When we are dealing with subtraction and division, the SEQUENCE of the

calculations makes a major difference. (4 - 3 gives a much different answer

than 3 -4; ditto 4 / 3 versus 3 / 4) But with addition and multiplication,

the order doesn't matter. (4 + 3 equals 3 + 4; 4 * 3 equals 3 * 4) When we

mix the operations, we have to observe the order to see what results to

expect.

To work out detailed examples would take much more time than I'm willing to

spend on this today. But for a quickie: What's the difference between:

$2,000 (per year) * 20 (years of contributions) = $40,000; minus 25%

(assumed tax rate) leaves $30,000; versus

$2,000 - 25% (pay-as-you-earn tax) = $1,500 * 20 (years) = $30,000?
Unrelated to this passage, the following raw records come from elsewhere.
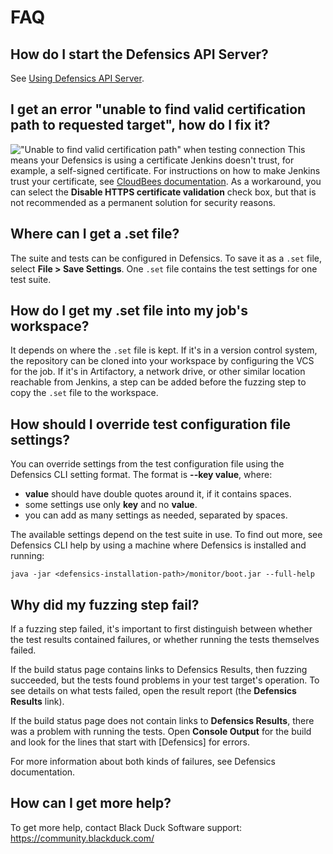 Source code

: # FAQ

## How do I start the Defensics API Server?

See [Using Defensics API Server](defensics-api-server.md).

## I get an error "unable to find valid certification path to requested target", how do I fix it?

!["Unable to find valid certification path" when testing connection](img/global-configuration-test-connection-failed.png)
This means your Defensics is using a certificate Jenkins doesn't trust, 
for example, a self-signed certificate. For instructions on how to make Jenkins 
trust your certificate, see 
[CloudBees documentation](https://support.cloudbees.com/hc/en-us/articles/203821254-How-to-install-a-new-SSL-certificate-). 
As a workaround, you can select the **Disable HTTPS certificate validation** 
check box, but that is not recommended as a permanent solution for security 
reasons.

## Where can I get a .set file?
The suite and tests can be configured in Defensics. To save it as a `.set` file, 
select **File > Save Settings**. One `.set` file contains the test settings for 
one test suite.

## How do I get my .set file into my job's workspace?
It depends on where the `.set` file is kept. If it's in a version control 
system, the repository can be cloned into your workspace by configuring the VCS 
for the job. If it's in Artifactory, a network drive, or other similar location 
reachable from Jenkins, a step can be added before the fuzzing step to copy the 
`.set` file to the workspace.

## How should I override test configuration file settings?
You can override settings from the test configuration file using the Defensics 
CLI setting format. The format is **--key value**, where:
- **value** should have double quotes around it, if it contains spaces.
- some settings use only **key** and no **value**.
- you can add as many settings as needed, separated by spaces.

The available settings depend on the test suite in use. To find out more, see 
Defensics CLI help by using a machine where Defensics is installed and running:

`java -jar <defensics-installation-path>/monitor/boot.jar --full-help`

## Why did my fuzzing step fail?

If a fuzzing step failed, it's important to first distinguish between whether 
the test results contained failures, or whether running the tests themselves 
failed.

If the build status page contains links to Defensics Results, then fuzzing 
succeeded, but the tests found problems in your test target's operation. To see 
details on what tests failed, open the result report (the **Defensics Results** 
link).

If the build status page does not contain links to **Defensics Results**, there 
was a problem with running the tests. Open **Console Output** for the build and 
look for the lines that start with \[Defensics\] for errors.

For more information about both kinds of failures, see Defensics documentation.

## How can I get more help?
To get more help, contact Black Duck Software support:
https://community.blackduck.com/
This obviously leaves out three key factors: (1) investment income over 20

years; (2) inflation over 20 years; and (3) varying tax rates.

1. Obviously, $2,000 will earn more than $1,500 (if invested similarly),

and 20 years of compounding of those earnings will produce a larger result.
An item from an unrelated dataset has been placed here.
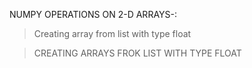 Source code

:  NUMPY  OPERATIONS  ON 2-D  ARRAYS-:
 
 >Creating array from list with type float

 >CREATING ARRAYS FROK LIST WITH TYPE FLOAT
(At 6% APY, $73,571 vs. $55,178) But the larger fund is taxable when

received; the smaller one is not; after 25% tax on the larger amount, the

net result will be equal to the smaller one.

2. Inflation matters - but it applies whether the tax is paid now or paid

later. Its result can be calculated by simply adjusting the APY by the

inflation rate. The numbers will change, but the ratio will stay the same -

and the two final numbers will be equal.

3. Tax rates? That's the big unknown, and it can make a major difference

in the final results! But how do you predict tax rates 20 years from now,

and year by year over that 20 years? I can't do it, and I doubt that you

can. My quickie example assumes that the tax rate remains steady, and that

is probably not likely. Not only can Congress change the rates, but life

circumstances can change them, too.

The popular press - and most people - don't understand our progressive tax

rates and the effects that they have on all of us. Most people don't even

understand tax brackets on their own income! They think that someone in the

25% bracket will always pay that rate on additional income or save that rate

on deductions. But, as the very name "bracket" implies, that rate applies

ONLY to income within an upper and lower limit. If a 25% taxpayer gets a

$1,000 bonus, he probably will pay $250 on it. But if he gets a $100,000

bonus (or lottery winning), his tax will probably be more. If he is already

at the top of the 25% bracket ($123,700 TAXABLE income - that's AFTER

deductions and exemptions! And I'm looking at the 2006 rates for joint

returns:

http://www.irs.gov/pub/irs-pdf/i1040gi.pdf), then the bonus gets

taxed at 28% on the first $64,750 ($18,130) and 33% on the top $35,250

($11,633) for a total of $29,763, or nearly 30%, not the 25% that he might

have been using in his planning. On the other hand, a $1,000 deduction

would save him $250, all right, but a $100,000 deduction would probably save

him only $18,109, the tax on the bottom $100,000, most of which fits into

less-than-25% brackets, for an effective rate of about 18%.

MANY other factors can affect the actual tax rates that must be assumed to

make meaningful calculations. The essential factors to keep in mind is that

more income causes the tax rates to increase, while less income (or more

deductions) causes rates to decline, but the increases and decreases are NOT

LINEAR! They go UP faster than they go DOWN. As we just illustrated, a

$100,000 bonus could cost 30%, while an equal loss would save only 18%, both

for someone who is "in the 25% bracket".

For many taxpayers, 401(k)/IRA/SEP, etc., are great. But I'm not a fan,

I've never used Quicken to account for one, and I know very little about

them. So I really should keep my nose out of discussions of them.

RC

--

R. C. White, CPA

San Marcos, TX

(Retired. No longer licensed to practice public accounting.)